As per section 8 (c) and section 9 (c) of the RTE Act, it is the responsibility of the State government or local authority and private schools to ensure that EWS children are not discriminated at any stage.

Incidentally, Maharashtra provides an extensive list of discriminatory practices that children from EWS are to be protected from. These include segregation of or discrimination against children of EWS in schools – whether in classroom, playground, during mid-day meals, use of common drinking-water and toilet facilities, or cleaning of toilets and classrooms.

However, all these provisions remain only on paper. According to social and RTE activists, the scenario of students after admission in private schools is worse than expected. About a month ago, students were ill-treated at a private city school. They were not allowed to participate in cultural or sports activities and were made to sit separately. Activists remarked that RTE students need to be given special attention as they come from weaker sections and most of their parents are unable to assist them in studies. But schools do not pay attention to these children. Either they are not given homework or their class work is not checked properly.

“Unfortunately, reports of a child facing discrimination and humiliation are common now and 70 to 80 per cent of private schools put a label on these students, which is discriminatory. They are made to sit separately in class and not allowed to participate in co-curricular events. This badly impacts students, who feel inferior," said Rohini Hulgane, project co-ordinator at Swadhar Akshardeep, which works towards welfare of RTE children.

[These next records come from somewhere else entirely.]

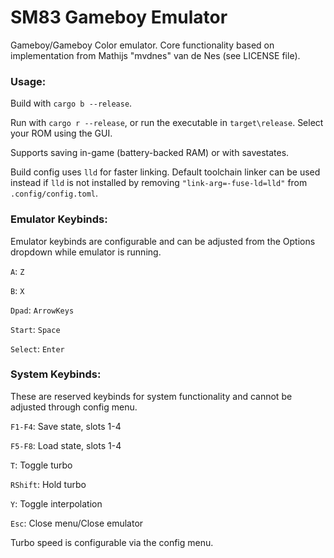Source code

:# SM83 Gameboy Emulator

Gameboy/Gameboy Color emulator. Core functionality based on implementation from Mathijs "mvdnes" van de Nes (see LICENSE file).

### Usage: 

Build with `cargo b --release`.

Run with `cargo r --release`, or run the executable in `target\release`. Select your ROM using the GUI.

Supports saving in-game (battery-backed RAM) or with savestates.

Build config uses `lld` for faster linking. Default toolchain linker can be used instead if `lld` is not installed by removing `"link-arg=-fuse-ld=lld"` from `.config/config.toml`.

### Emulator Keybinds:

Emulator keybinds are configurable and can be adjusted from the Options dropdown while emulator is running.

`A`: `Z`

`B`: `X`

`Dpad`: `ArrowKeys`

`Start`: `Space`

`Select`: `Enter`

### System Keybinds:

These are reserved keybinds for system functionality and cannot be adjusted through config menu.

`F1-F4`: Save state, slots 1-4

`F5-F8`: Load state, slots 1-4

`T`: Toggle turbo

`RShift`: Hold turbo

`Y`: Toggle interpolation

`Esc`: Close menu/Close emulator

Turbo speed is configurable via the config menu.
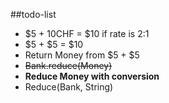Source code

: ##todo-list
* $5 + 10CHF = $10 if rate is 2:1
* $5 + $5 = $10
* Return Money from $5 + $5
* ~~Bank.reduce(Money)~~
* **Reduce Money with conversion**
* Reduce(Bank, String)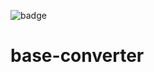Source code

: ![badge](https://github.com/george-w-boo/practicing-monorepos/workflows/Deployment%20to%20NPM%20registry)

# base-converter
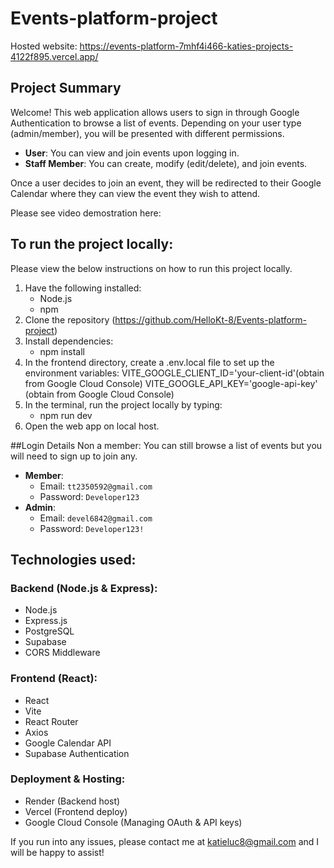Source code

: # Events-platform-project

Hosted website: https://events-platform-7mhf4i466-katies-projects-4122f895.vercel.app/

## Project Summary
Welcome! This web application allows users to sign in through Google Authentication to browse a list of events. Depending on your user type (admin/member), you will be presented with different permissions. 

- **User**: You can view and join events upon logging in.
- **Staff Member**: You can create, modify (edit/delete), and join events.

Once a user decides to join an event, they will be redirected to their Google Calendar where they can view the event they wish to attend.

Please see video demostration here: 


## To run the project locally: 
Please view the below instructions on how to run this project locally. 
1. Have the following installed:
   - Node.js
   - npm
2. Clone the repository (https://github.com/HelloKt-8/Events-platform-project)
3. Install dependencies:
   - npm install
4. In the frontend directory, create a .env.local file to set up the environment variables:
   VITE_GOOGLE_CLIENT_ID='your-client-id'(obtain from Google Cloud Console)
   VITE_GOOGLE_API_KEY='google-api-key' (obtain from Google Cloud Console)
5. In the terminal, run the project locally by typing:
   - npm run dev
6. Open the web app on local host.

##Login Details
Non a member: You can still browse a list of events but you will need to sign up to join any. 
- **Member**:
  - Email: `tt2350592@gmail.com`
  - Password: `Developer123`
- **Admin**:
  - Email: `devel6842@gmail.com`
  - Password: `Developer123!`

## Technologies used: 
### Backend (Node.js & Express): 
- Node.js
- Express.js
- PostgreSQL
- Supabase
- CORS Middleware

### Frontend (React):
- React
- Vite
- React Router
- Axios
- Google Calendar API
- Supabase Authentication

### Deployment & Hosting: 
- Render (Backend host)
- Vercel (Frontend deploy)
- Google Cloud Console (Managing OAuth & API keys)

If you run into any issues, please contact me at katieluc8@gmail.com and I will be happy to assist!

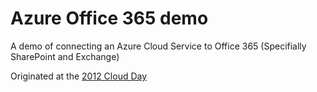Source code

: Azure Office 365 demo
=====================

A demo of connecting an Azure Cloud Service to Office 365 (Specifially SharePoint and Exchange)

Originated at the [2012 Cloud Day](http://azureconference2012.eventbrite.com/ "Microsoft Cloud Day: Windows Azure, Windows 8, Devices and Open Source innovations") 
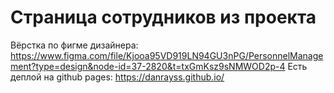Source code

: # Страница сотрудников из проекта
Вёрстка по фигме дизайнера: https://www.figma.com/file/Kjooa95VD919LN94GU3nPG/PersonnelManagement?type=design&node-id=37-2820&t=txGmKsz9sNMWOD2p-4
Есть деплой на github pages: https://danrayss.github.io/
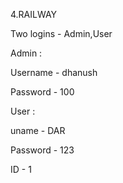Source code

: 4.RAILWAY

Two logins - Admin,User

Admin :

Username - dhanush

Password - 100

User :

uname - DAR

Password - 123

ID - 1
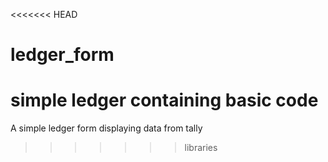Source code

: <<<<<<< HEAD
# ledger_form
simple ledger containing basic code
=======
A simple ledger form displaying data from tally

>>>>>>> libraries
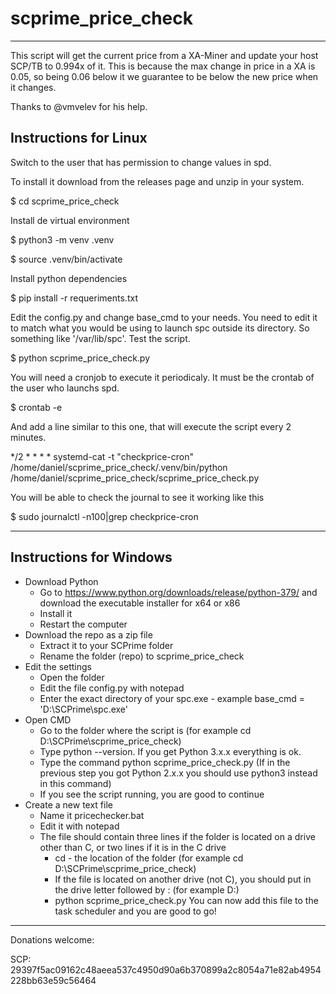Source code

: # scprime_price_check

---

This script will get the current price from a XA-Miner and update your host SCP/TB to 0.994x of it. This is because the max change in price in a XA is 0.05, so being 0.06 below it we guarantee to be below the new price when it changes.

Thanks to @vmvelev for his help.

## Instructions for Linux

Switch to the user that has permission to change values in spd.

To install it download from the releases page and unzip in your system.

$ cd scprime_price_check

Install de virtual environment

$ python3 -m venv .venv

$ source .venv/bin/activate

Install python dependencies

$ pip install -r requeriments.txt

Edit the config.py and change base_cmd to your needs. You need to edit it to match what you would be using to launch spc outside its directory. So something like '/var/lib/spc'. Test the script.

$ python scprime_price_check.py

You will need a cronjob to execute it periodicaly. It must be the crontab of the user who launchs spd.

$ crontab -e

And add a line similar to this one, that will execute the script every 2 minutes.

*/2 * * * * systemd-cat -t "checkprice-cron" /home/daniel/scprime_price_check/.venv/bin/python /home/daniel/scprime_price_check/scprime_price_check.py

You will be able to check the journal to see it working like this

$ sudo journalctl -n100|grep checkprice-cron

---

## Instructions for Windows

- Download Python
    - Go to https://www.python.org/downloads/release/python-379/ and download the executable installer for x64 or x86
    - Install it
    - Restart the computer
- Download the repo as a zip file
    - Extract it to your SCPrime folder
    - Rename the folder (repo) to scprime_price_check
- Edit the settings
    - Open the folder
    - Edit the file config.py with notepad
    - Enter the exact directory of your spc.exe - example base_cmd = 'D:\SCPrime\spc.exe'
- Open CMD
    - Go to the folder where the script is (for example cd D:\SCPrime\scprime_price_check)
    - Type python --version. If you get Python 3.x.x everything is ok.
    - Type the command python scprime_price_check.py (If in the previous step you got Python 2.x.x you should use python3 instead in this command)
    - If you see the script running, you are good to continue
- Create a new text file
    - Name it pricechecker.bat
    - Edit it with notepad
    - The file should contain three lines if the folder is located on a drive other than C, or two lines if it is in the C drive
        - cd - the location of the folder (for example cd D:\SCPrime\scprime_price_check)
        - If the file is located on another drive (not C), you should put in the drive letter followed by : (for example D:)
        - python scprime_price_check.py You can now add this file to the task scheduler and you are good to go!

-----------------------------------------------

Donations welcome:

SCP: 29397f5ac09162c48aeea537c4950d90a6b370899a2c8054a71e82ab4954228bb63e59c56464
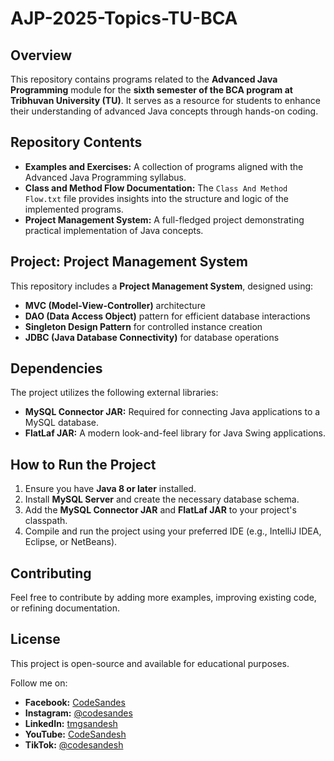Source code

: # AJP-2025-Topics-TU-BCA

## Overview
This repository contains programs related to the **Advanced Java Programming** module for the **sixth semester of the BCA program at Tribhuvan University (TU)**. It serves as a resource for students to enhance their understanding of advanced Java concepts through hands-on coding.

## Repository Contents
- **Examples and Exercises:** A collection of programs aligned with the Advanced Java Programming syllabus.
- **Class and Method Flow Documentation:** The `Class And Method Flow.txt` file provides insights into the structure and logic of the implemented programs.
- **Project Management System:** A full-fledged project demonstrating practical implementation of Java concepts.

## Project: Project Management System
This repository includes a **Project Management System**, designed using:
- **MVC (Model-View-Controller)** architecture
- **DAO (Data Access Object)** pattern for efficient database interactions
- **Singleton Design Pattern** for controlled instance creation
- **JDBC (Java Database Connectivity)** for database operations

## Dependencies
The project utilizes the following external libraries:
- **MySQL Connector JAR:** Required for connecting Java applications to a MySQL database.
- **FlatLaf JAR:** A modern look-and-feel library for Java Swing applications.

## How to Run the Project
1. Ensure you have **Java 8 or later** installed.
2. Install **MySQL Server** and create the necessary database schema.
3. Add the **MySQL Connector JAR** and **FlatLaf JAR** to your project's classpath.
4. Compile and run the project using your preferred IDE (e.g., IntelliJ IDEA, Eclipse, or NetBeans).

## Contributing
Feel free to contribute by adding more examples, improving existing code, or refining documentation.

## License
This project is open-source and available for educational purposes.

Follow me on:
- **Facebook:** [CodeSandes](https://www.facebook.com/codesandes)
- **Instagram:** [@codesandes](https://www.instagram.com/codesandes/)
- **LinkedIn:** [tmgsandesh](https://www.linkedin.com/in/tmgsandesh/)
- **YouTube:** [CodeSandesh](https://www.youtube.com/@codesandesh)
- **TikTok:** [@codesandesh](https://www.tiktok.com/codesandesh/)

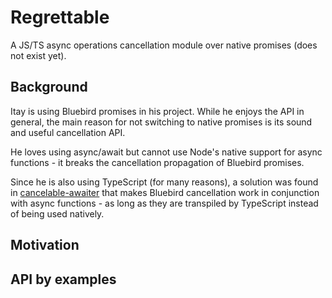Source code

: # Regrettable
A JS/TS async operations cancellation module over native promises (does not exist yet).

## Background
Itay is using Bluebird promises in his project. While he enjoys the API in general, the main reason for not switching to native promises is its sound and useful cancellation API.

He loves using async/await but cannot use Node's native support for async functions - it breaks the cancellation propagation of Bluebird promises.

Since he is also using TypeScript (for many reasons), a solution was found in [cancelable-awaiter](https://www.npmjs.com/package/cancelable-awaiter) that makes Bluebird cancellation work in conjunction with async functions - as long as they are transpiled by TypeScript instead of being used natively.

## Motivation

## API by examples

A majority of private schools demand extra fees from parents of RTE students in the name of extra classes, co-curricular activities, said Hulgane. "Being ignorant about RTE's provisions, that even the co-curricular activities are paid for by the government, the parents opt out of the admission process," added Hulgane.

Matin Mujawar, president of Shikshan Hakka Manch, said the State government should be held responsible for such circumstances. “Not that schools are less responsible, but the fact is that the government does not reimburse the schools on time. Similarly, the schools try to get rid of RTE students by purposefully creating such circumstances for the child that the parents by themselves opt out of the school. If schools are properly reimbursed, then the problem might not arise,” said Mujawar.

National Commission for Protection of Child Rights (NCPCR), under Section 31 of RTE Act, is to examine safeguards of the rights provided under the act and recommend measures for effective implementation. An officer needs to supervise whether the child, after admission, is receiving proper education and facilities at school. Unfortunately, no officer has been deployed so far. Till July 2017, MSCPCR received 62 complaints.

"All the complaints received at child's right commission are addressed case wise and resolved. Generally, we try to resolve the case at the local authority instead of going to higher authorities. Also, it has been observed that parents do not come forward to complain. They are in the dark about the fact that no school under RTE can expel a child until he or she completes Std X. Therefore, the commission is trying to counsel parents and create awareness so that if any such incident occurs, they at least complain,” said Pravin Gugge, Chairman of Maharashtra State Commission for Protecting Child Rights (MSCPCR).

Education Officer of Pune Municipal Corporation (PMC), Shivaji Daundkar echoed a similar feeling. “Issues related to RTE are dealt with case-wise. It is necessary to survey what happens after giving admission to these children. We will try to do it from this academic year.”